This sermon comments on the poem Friday's Child by W.H. Auden.
WH Auden was born in 1907 in York, England. He was educated at Christ Church, Oxford. After having abandoned the faith at about the age of 13 and dabbling in what he would later called the “Christian heresies” of William Blake and Sigmund Freud and Karl Marx, Auden immigrated to America and entered the Episcopal Church and lived out his days as an observant churchman.
Temporally, I think this poem speaks clearly to the experience of Good Friday; and it expresses, I think, a common and appropriate psychological response to Good Friday – common, that is, I think among Christians who approach Holy Week and Good Friday intentionally and prayerfully. The poem also gives theological expression to the contemporary cultural situation within which the Church, and the Church’s people, now find themselves called to bear witness to Jesus. Many, especially in Western Europe and America, see a kind of seismic shift in Western culture after World War II and the Nazi Holocaust. We live in a time when indeed the old “analogies are rot” – wherein the idols of human ways of believing, at place sense the enlightenment, have been violently shaken and perhaps overthrown entirely. Think of the sure confidence of secular culture, even in America, beginning really with the Puritan settlement of New England – the kind of certainty that found expression in Manifest Destiny, in the pervasive confidence of enlightened rationalism coming out of the Protestant Reformation, and in the political systems laid on the foundations of such people as Blackstone, Locke, and Montesquieu – or, nearer to us, as the founding fathers of the United States.
Friday’s Child is dedicated to the memory of Dietrich Bonhoeffer, who was a contemporary of Auden’s. Bonhoeffer, as many of you probably know, was a German Lutheran pastor and theologian who studied at Union (Theological) Seminary in New York.

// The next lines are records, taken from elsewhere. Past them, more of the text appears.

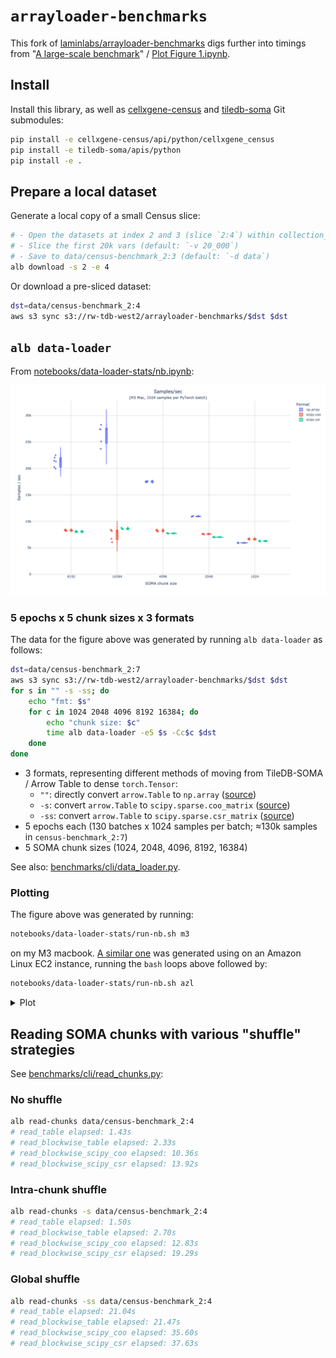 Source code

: # `arrayloader-benchmarks`

This fork of [laminlabs/arrayloader-benchmarks] digs further into timings from "[A large-scale benchmark]" / [Plot Figure 1.ipynb](Plot%20Figure%201.ipynb).

## Install
Install this library, as well as [cellxgene-census] and [tiledb-soma] Git submodules:

```bash
pip install -e cellxgene-census/api/python/cellxgene_census
pip install -e tiledb-soma/apis/python
pip install -e .
```

## Prepare a local dataset
Generate a local copy of a small Census slice:
```bash
# - Open the datasets at index 2 and 3 (slice `2:4`) within collection_id 283d65eb-dd53-496d-adb7-7570c7caa443 (default: `-c 283d65eb-dd53-496d-adb7-7570c7caa443`)
# - Slice the first 20k vars (default: `-v 20_000`)
# - Save to data/census-benchmark_2:3 (default: `-d data`)
alb download -s 2 -e 4
```

Or download a pre-sliced dataset:
```bash
dst=data/census-benchmark_2:4
aws s3 sync s3://rw-tdb-west2/arrayloader-benchmarks/$dst $dst
```

## `alb data-loader`

From [notebooks/data-loader-stats/nb.ipynb](notebooks/data-loader-stats/nb.ipynb):

![](notebooks/data-loader-stats/m3/fig.png)

### 5 epochs x 5 chunk sizes x 3 formats

The data for the figure above was generated by running `alb data-loader` as follows:

```bash
dst=data/census-benchmark_2:7
aws s3 sync s3://rw-tdb-west2/arrayloader-benchmarks/$dst $dst
for s in "" -s -ss; do
    echo "fmt: $s"
    for c in 1024 2048 4096 8192 16384; do
        echo "chunk size: $c"
        time alb data-loader -e5 $s -Cc$c $dst
    done
done
```

- 3 formats, representing different methods of moving from TileDB-SOMA / Arrow Table to dense `torch.Tensor`:
  - `""`: directly convert `arrow.Table` to `np.array` ([source][np.array source])
  - `-s`: convert `arrow.Table` to `scipy.sparse.coo_matrix` ([source][scipy.coo source])
  - `-ss`: convert `arrow.Table` to `scipy.sparse.csr_matrix` ([source][scipy.csr source])
- 5 epochs each (130 batches x 1024 samples per batch; ≈130k samples in `census-benchmark_2:7`)
- 5 SOMA chunk sizes (1024, 2048, 4096, 8192, 16384)

See also: [benchmarks/cli/data_loader.py](benchmarks/cli/data_loader.py).

### Plotting
The figure above was generated by running:

```bash
notebooks/data-loader-stats/run-nb.sh m3
```

on my M3 macbook. [A similar one](notebooks/data-loader-stats/azl) was generated using on an Amazon Linux EC2 instance, running the `bash` loops above followed by:
```bash
notebooks/data-loader-stats/run-nb.sh azl
```

<details><summary>Plot</summary>

![](notebooks/data-loader-stats/azl/fig.png)
</details>

## Reading SOMA chunks with various "shuffle" strategies
See [benchmarks/cli/read_chunks.py](benchmarks/cli/read_chunks.py):

### No shuffle
```bash
alb read-chunks data/census-benchmark_2:4
# read_table elapsed: 1.43s
# read_blockwise_table elapsed: 2.33s
# read_blockwise_scipy_coo elapsed: 10.36s
# read_blockwise_scipy_csr elapsed: 13.92s
```

### Intra-chunk shuffle
```bash
alb read-chunks -s data/census-benchmark_2:4
# read_table elapsed: 1.50s
# read_blockwise_table elapsed: 2.70s
# read_blockwise_scipy_coo elapsed: 12.83s
# read_blockwise_scipy_csr elapsed: 19.29s
```

### Global shuffle
```bash
alb read-chunks -ss data/census-benchmark_2:4
# read_table elapsed: 21.04s
# read_blockwise_table elapsed: 21.47s
# read_blockwise_scipy_coo elapsed: 35.60s
# read_blockwise_scipy_csr elapsed: 37.63s
```

[laminlabs/arrayloader-benchmarks]: https://github.com/laminlabs/arrayloader-benchmarks
[A large-scale benchmark]: https://lamin.ai/blog/arrayloader-benchmarks#a-large-scale-benchmark

[cellxgene-census]: cellxgene-census
[tiledb-soma]: tiledb-soma

[np.array source]: https://github.com/ryan-williams/cellxgene-census/blob/0f66b12f4fe75f28d5ab23ea8c078faa84b76963/api/python/cellxgene_census/src/cellxgene_census/experimental/ml/pytorch.py#L113-L121
[scipy.coo source]: https://github.com/ryan-williams/cellxgene-census/blob/0f66b12f4fe75f28d5ab23ea8c078faa84b76963/api/python/cellxgene_census/src/cellxgene_census/experimental/ml/pytorch.py#L372-L379
[scipy.csr source]: https://github.com/ryan-williams/cellxgene-census/blob/0f66b12f4fe75f28d5ab23ea8c078faa84b76963/api/python/cellxgene_census/src/cellxgene_census/experimental/ml/pytorch.py#L202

His denomination had actively opposed the Nazi rise to power, and Bonhoeffer returned to Germany out of a conviction that he was called to share the fate of his people. As the situation deteriorated Bonhoeffer became involved in a plot to assassinate Hitler. In 1943 he was arrested after money used to help Jews escape to Switzerland was traced to him. The contours of the plot were uncovered and after being shuffled through various prisons and concentration camps for a year and a half, Bonhoeffer was executed in 1945 at Flossenburg, three weeks before the liberation of Berlin. Bonhoeffer had written movingly about the cost of being a disciple of Jesus. He said
…cheap grace is grace without discipleship, grace without the cross, grace without Jesus Christ, living and incarnate.
Costly grace is the treasure hidden in the field; for the sake of it a man will gladly go and sell all that he has. It is the pearl of great price to buy which the merchant will sell all his goods. It is the kingly rule of Christ, for whose sake a man will pluck out the eye which causes him to stumble, it is the call of Jesus Christ at which the disciple leaves his nets and follows him.

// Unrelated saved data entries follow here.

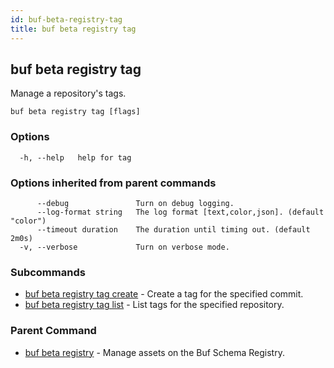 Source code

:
 ```yaml
---
id: buf-beta-registry-tag
title: buf beta registry tag
---
```

## buf beta registry tag

Manage a repository's tags.

```
buf beta registry tag [flags]
```

### Options

```
  -h, --help   help for tag
```

### Options inherited from parent commands

```
      --debug               Turn on debug logging.
      --log-format string   The log format [text,color,json]. (default "color")
      --timeout duration    The duration until timing out. (default 2m0s)
  -v, --verbose             Turn on verbose mode.
```

### Subcommands

* [buf beta registry tag create](buf-beta-registry-tag-create.md)	 - Create a tag for the specified commit.
* [buf beta registry tag list](buf-beta-registry-tag-list.md)	 - List tags for the specified repository.

### Parent Command

* [buf beta registry](buf-beta-registry.md)	 - Manage assets on the Buf Schema Registry.
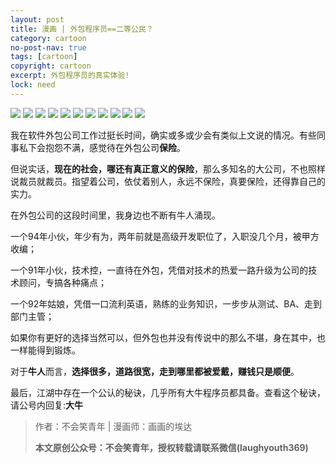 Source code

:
 ```yaml
---
layout: post
title: 漫画 | 外包程序员==二等公民？
category: cartoon
no-post-nav: true
tags: [cartoon]
copyright: cartoon
excerpt: 外包程序员的真实体验!
lock: need
---
```



![](http://favorites.ren/assets/images/2020/cartoon/outsourcingcoder01.jpeg)
![](http://favorites.ren/assets/images/2020/cartoon/outsourcingcoder02.jpeg)
![](http://favorites.ren/assets/images/2020/cartoon/outsourcingcoder03.jpeg)
![](http://favorites.ren/assets/images/2020/cartoon/outsourcingcoder04.jpeg)
![](http://favorites.ren/assets/images/2020/cartoon/outsourcingcoder05.jpeg)
![](http://favorites.ren/assets/images/2020/cartoon/outsourcingcoder06.jpeg)
![](http://favorites.ren/assets/images/2020/cartoon/outsourcingcoder07.jpeg)
![](http://favorites.ren/assets/images/2020/cartoon/outsourcingcoder08.jpeg)
![](http://favorites.ren/assets/images/2020/cartoon/outsourcingcoder09.jpeg)
![](http://favorites.ren/assets/images/2020/cartoon/outsourcingcoder10.jpeg)
![](http://favorites.ren/assets/images/2020/cartoon/outsourcingcoder11.jpeg)


我在软件外包公司工作过挺长时间，确实或多或少会有类似上文说的情况。有些同事私下会抱怨不满，感觉待在外包公司**保险**。
 
但说实话，**现在的社会，哪还有真正意义的保险**，那么多知名的大公司，不也照样说裁员就裁员。指望着公司，依仗着别人，永远不保险，真要保险，还得靠自己的实力。
 
在外包公司的这段时间里，我身边也不断有牛人涌现。
 
一个94年小伙，年少有为，两年前就是高级开发职位了，入职没几个月，被甲方收编；
 
一个91年小伙，技术控，一直待在外包，凭借对技术的热爱一路升级为公司的技术顾问，专搞各种痛点；
 
一个92年姑娘，凭借一口流利英语，熟练的业务知识，一步步从测试、BA、走到部门主管；
 
如果你有更好的选择当然可以，但外包也并没有传说中的那么不堪，身在其中，也一样能得到锻炼。
 
对于**牛人**而言，**选择很多，道路很宽，走到哪里都被爱戴，赚钱只是顺便**。

最后，江湖中存在一个公认的秘诀，几乎所有大牛程序员都具备。查看这个秘诀，请公号内回复:**大牛**


>作者：不会笑青年 | 漫画师：画画的埃达
>
>**本文原创公众号：不会笑青年，授权转载请联系微信(laughyouth369)**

Costly grace is the gospel which must be sought again and again, the gift which must the asked for, the door at which a man must knock.
Such grace is costly because it calls us to follow, and it is grace because it calls us to follow Jesus Christ. It is costly because it costs a man his life, and it is grace because it gives a man the only true life. It is costly because it condemns sin, and grace because it justifies the sinner. Above all, it is costly because it cost God the life of his Son: “ye were bought at a price, and what has cost God much cannot be cheap for us. Above all, it is grace because God did not reckon his Son too dear a price to pay for our life, but delivered him up for us.

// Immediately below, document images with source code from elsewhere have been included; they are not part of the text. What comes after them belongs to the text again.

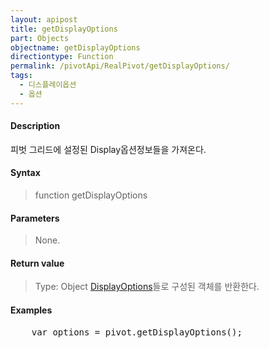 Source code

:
 ```yaml
---
layout: apipost
title: getDisplayOptions
part: Objects
objectname: getDisplayOptions
directiontype: Function
permalink: /pivotApi/RealPivot/getDisplayOptions/
tags:
  - 디스플레이옵션
  - 옵션
---
```



#### Description

 피벗 그리드에 설정된 Display옵션정보들을 가져온다.    

#### Syntax

> function getDisplayOptions  

#### Parameters

> None.

#### Return value

> Type: Object 
> [DisplayOptions](/pivotApi/types/DisplayOptions/)들로 구성된 객체를 반환한다.     

#### Examples 

<pre class="prettyprint">
    var options = pivot.getDisplayOptions();
</pre>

Costly grace is the Incarnation of God.
And Bonhoeffer was richly filled with God’s costly grace. His martyrdom was at once obscene and beautiful in the way that only a martyrdom can be – like our Lord’s own suffering and death. At dawn on April 9, 1945, Bonhoeffer was stripped naked in his cell and tortured and ridiculed by the guards. He was led naked into the prison yard where he was made to hanged by piano wire from a meat hook. His hanging lasted half an hour before he died.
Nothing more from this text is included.